[Data entries]

════

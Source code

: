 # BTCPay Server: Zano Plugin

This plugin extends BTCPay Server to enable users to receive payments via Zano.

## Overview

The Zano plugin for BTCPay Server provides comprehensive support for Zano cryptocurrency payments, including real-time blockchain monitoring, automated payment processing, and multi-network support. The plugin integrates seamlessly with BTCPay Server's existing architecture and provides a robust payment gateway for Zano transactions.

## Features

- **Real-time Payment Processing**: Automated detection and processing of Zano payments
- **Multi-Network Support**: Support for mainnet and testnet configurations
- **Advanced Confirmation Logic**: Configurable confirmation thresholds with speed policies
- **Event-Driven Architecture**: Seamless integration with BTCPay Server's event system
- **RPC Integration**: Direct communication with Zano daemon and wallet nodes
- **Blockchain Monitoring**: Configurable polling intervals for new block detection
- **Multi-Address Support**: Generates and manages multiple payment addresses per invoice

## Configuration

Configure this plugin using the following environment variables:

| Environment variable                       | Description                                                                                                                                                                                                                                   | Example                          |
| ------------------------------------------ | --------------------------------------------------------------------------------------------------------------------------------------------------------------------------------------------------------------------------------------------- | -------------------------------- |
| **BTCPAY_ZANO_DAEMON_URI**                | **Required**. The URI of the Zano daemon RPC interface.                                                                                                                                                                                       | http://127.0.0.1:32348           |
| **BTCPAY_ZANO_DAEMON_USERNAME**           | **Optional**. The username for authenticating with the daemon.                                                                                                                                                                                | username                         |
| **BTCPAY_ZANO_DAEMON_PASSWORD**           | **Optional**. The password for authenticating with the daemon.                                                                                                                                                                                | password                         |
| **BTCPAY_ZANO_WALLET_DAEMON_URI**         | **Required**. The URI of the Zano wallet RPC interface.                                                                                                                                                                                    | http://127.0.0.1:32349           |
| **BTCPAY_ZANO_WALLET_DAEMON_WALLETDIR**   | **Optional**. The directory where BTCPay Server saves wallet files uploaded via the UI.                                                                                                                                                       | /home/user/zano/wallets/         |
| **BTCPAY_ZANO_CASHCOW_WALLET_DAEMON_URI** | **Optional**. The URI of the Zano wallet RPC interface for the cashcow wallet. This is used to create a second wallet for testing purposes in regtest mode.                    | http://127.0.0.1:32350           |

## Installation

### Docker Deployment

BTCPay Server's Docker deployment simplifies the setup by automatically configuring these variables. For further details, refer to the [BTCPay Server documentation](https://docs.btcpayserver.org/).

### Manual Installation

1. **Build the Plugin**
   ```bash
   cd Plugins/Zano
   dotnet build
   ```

════

Once you have counted the lines above that contain "payments", give that number alone.

3